If you look at the nearly 300 entries in the Pulp Fantasy Library series on this blog, you'll notice that there are a number of names that recur again and again – Robert E. Howard, Fritz Leiber, H.P. Lovecraft, C.L. Moore, and Clark Ashton Smith, to name just a few. By and large, I expect that many, if not most of these names, would be familiar even to casual readers of fantasy, science fiction, and horror, as they're among the writers of the Pulp Era generally acknowledged to be the best and most worthy of lasting attention. 

At the same time, they're not the only writers from that storied period of popular literary history. For every Robert E. Howard or H.P. Lovecraft, who are esteemed widely today, there are probably a dozen other workaday writers whose tales entertained their readers in the past but who have subsequently been forgotten. As a mediocre writer myself, I can't help but feel a little kinship with these men and women, more than a few of whom, I think, are worthy of interest, if not necessarily of effusive praise. 

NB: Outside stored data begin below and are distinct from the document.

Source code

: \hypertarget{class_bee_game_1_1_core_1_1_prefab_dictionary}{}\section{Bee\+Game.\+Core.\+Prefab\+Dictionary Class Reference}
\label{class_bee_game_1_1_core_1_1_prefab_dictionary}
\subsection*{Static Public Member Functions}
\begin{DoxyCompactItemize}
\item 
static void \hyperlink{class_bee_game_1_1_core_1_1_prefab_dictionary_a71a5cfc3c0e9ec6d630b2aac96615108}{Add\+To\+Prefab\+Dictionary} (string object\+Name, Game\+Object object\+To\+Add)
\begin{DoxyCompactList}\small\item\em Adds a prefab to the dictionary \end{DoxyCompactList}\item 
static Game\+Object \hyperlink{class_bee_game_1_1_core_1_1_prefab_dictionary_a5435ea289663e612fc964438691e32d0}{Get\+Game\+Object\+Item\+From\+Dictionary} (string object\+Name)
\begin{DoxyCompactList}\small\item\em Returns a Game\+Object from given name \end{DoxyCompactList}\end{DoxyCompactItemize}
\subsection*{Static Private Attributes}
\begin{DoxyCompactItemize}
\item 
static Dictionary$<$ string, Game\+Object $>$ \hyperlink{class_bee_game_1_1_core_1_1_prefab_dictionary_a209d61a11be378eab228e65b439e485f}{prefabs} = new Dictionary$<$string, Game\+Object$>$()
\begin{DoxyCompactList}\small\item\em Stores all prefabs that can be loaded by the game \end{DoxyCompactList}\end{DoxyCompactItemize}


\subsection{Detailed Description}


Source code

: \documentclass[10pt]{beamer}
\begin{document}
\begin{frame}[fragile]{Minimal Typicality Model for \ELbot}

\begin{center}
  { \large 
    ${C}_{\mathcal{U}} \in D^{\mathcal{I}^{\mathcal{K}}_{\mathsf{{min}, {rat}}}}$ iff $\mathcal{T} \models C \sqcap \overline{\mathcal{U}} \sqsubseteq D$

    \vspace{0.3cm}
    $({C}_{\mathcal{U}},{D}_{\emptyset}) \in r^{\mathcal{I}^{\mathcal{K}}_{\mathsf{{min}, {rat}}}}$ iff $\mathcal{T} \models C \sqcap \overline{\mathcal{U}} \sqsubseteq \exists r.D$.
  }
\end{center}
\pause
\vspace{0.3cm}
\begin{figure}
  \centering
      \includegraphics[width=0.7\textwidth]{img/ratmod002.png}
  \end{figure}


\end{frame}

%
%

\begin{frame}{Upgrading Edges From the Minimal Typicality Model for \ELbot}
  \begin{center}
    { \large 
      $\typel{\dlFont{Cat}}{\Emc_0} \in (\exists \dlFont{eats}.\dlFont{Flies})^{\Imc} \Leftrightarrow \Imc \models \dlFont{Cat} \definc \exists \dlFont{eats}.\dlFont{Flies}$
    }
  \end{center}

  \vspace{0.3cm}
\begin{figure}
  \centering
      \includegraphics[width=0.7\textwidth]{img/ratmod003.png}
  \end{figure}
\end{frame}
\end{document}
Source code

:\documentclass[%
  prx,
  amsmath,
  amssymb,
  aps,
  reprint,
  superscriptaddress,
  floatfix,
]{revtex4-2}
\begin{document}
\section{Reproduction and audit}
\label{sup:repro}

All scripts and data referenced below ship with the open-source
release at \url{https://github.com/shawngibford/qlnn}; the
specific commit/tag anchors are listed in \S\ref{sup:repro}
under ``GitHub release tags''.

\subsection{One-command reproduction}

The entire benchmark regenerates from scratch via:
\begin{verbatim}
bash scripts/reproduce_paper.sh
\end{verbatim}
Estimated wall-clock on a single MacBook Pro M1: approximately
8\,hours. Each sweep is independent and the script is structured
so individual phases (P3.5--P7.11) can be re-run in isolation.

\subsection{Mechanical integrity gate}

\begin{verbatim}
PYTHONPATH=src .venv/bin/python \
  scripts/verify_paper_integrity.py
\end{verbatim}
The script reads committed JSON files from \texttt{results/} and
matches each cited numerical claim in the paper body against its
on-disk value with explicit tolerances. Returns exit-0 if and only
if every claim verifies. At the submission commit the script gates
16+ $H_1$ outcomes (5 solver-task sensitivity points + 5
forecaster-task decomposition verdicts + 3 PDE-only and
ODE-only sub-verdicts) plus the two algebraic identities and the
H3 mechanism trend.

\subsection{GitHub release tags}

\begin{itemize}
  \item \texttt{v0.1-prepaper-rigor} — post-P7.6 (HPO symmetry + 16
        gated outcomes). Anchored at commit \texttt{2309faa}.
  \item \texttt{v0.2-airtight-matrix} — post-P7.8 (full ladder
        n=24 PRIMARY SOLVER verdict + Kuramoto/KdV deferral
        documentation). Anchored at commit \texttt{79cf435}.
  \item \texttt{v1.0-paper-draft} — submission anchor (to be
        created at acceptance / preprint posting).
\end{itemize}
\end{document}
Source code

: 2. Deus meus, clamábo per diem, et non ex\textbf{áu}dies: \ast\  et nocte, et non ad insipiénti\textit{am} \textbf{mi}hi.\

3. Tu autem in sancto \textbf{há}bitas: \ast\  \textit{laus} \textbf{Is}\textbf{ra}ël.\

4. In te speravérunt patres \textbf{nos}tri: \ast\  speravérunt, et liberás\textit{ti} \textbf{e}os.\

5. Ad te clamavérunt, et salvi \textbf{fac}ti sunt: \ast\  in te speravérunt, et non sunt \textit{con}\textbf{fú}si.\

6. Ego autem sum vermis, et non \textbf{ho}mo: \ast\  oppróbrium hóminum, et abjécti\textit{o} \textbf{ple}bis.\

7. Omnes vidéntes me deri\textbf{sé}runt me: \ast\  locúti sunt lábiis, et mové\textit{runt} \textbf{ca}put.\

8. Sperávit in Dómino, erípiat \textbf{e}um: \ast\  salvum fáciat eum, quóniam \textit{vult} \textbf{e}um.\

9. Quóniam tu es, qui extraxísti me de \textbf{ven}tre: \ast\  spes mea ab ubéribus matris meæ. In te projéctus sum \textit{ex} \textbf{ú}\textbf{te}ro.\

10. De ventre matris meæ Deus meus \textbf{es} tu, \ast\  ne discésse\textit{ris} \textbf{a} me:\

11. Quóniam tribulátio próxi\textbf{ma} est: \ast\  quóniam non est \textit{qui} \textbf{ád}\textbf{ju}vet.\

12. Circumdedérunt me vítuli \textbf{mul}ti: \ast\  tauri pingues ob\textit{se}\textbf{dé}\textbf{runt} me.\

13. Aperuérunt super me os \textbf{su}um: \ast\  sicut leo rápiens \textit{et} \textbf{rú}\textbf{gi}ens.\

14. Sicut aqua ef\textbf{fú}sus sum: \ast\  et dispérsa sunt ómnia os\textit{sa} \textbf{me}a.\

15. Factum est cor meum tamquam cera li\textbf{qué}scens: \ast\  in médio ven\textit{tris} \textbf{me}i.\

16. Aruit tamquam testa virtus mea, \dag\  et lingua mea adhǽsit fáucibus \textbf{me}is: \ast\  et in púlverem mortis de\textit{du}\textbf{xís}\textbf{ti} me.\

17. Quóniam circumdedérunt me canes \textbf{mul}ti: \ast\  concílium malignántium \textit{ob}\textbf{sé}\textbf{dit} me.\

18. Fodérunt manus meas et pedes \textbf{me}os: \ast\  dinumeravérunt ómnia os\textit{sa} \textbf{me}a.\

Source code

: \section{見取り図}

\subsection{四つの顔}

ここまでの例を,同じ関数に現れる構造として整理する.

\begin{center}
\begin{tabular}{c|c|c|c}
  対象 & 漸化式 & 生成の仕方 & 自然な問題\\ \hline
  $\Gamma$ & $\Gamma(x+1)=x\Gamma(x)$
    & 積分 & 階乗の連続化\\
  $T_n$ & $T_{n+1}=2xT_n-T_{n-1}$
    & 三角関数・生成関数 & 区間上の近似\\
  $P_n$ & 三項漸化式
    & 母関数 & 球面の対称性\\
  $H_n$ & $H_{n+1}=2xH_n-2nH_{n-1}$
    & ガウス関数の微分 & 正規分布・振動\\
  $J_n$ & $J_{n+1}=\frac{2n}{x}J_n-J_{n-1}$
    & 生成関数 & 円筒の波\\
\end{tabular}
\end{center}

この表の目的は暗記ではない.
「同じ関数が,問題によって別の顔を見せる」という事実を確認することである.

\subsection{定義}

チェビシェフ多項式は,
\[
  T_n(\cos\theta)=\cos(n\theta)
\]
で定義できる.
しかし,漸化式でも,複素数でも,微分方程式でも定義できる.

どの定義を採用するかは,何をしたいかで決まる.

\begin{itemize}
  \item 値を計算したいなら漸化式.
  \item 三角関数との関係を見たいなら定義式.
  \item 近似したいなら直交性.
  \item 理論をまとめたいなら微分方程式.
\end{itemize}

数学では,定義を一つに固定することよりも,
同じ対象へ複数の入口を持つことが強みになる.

A case in point in Frederic Arnold Kummer, Jr. He was born and grew up in Baltimore County, Maryland, where I spent my own formative years. His career as a pulp fictioneer was short; he published 34 stories during a two-year period between 1939 and 1940. While most of them could broadly be called "science fiction" in nature (many were sword-and-planet or space operas), a handful belong to the category of sword-and-sorcery. One such fantasy yarn was "Adventure in Lemuria," which appeared in the May 1939 issue of Fantastic Adventures, edited by the legendary Ray Palmer (later of Amazing Stories).

"Adventure in Lemuria" is another entry in the very popular genre of fantasy stories set in the prehistoric past of Earth, before one or more mythical continents had sunk beneath the waves following a cataclysm of some kind. I imagine it was Ignatius Donnelly's Atlantis: The Antediluvian World that kicked this genre off, but, in the years after its initial publication in 1882, many others had elaborated upon his claims or developed their own. As its title suggests, Kummer opted not for Atlantis or Hyperborea as the setting for his tale, but rather Mu, located somewhere in the Indian Ocean. Lemuria is another, older name for Mu and one Kummer uses primarily for the title. 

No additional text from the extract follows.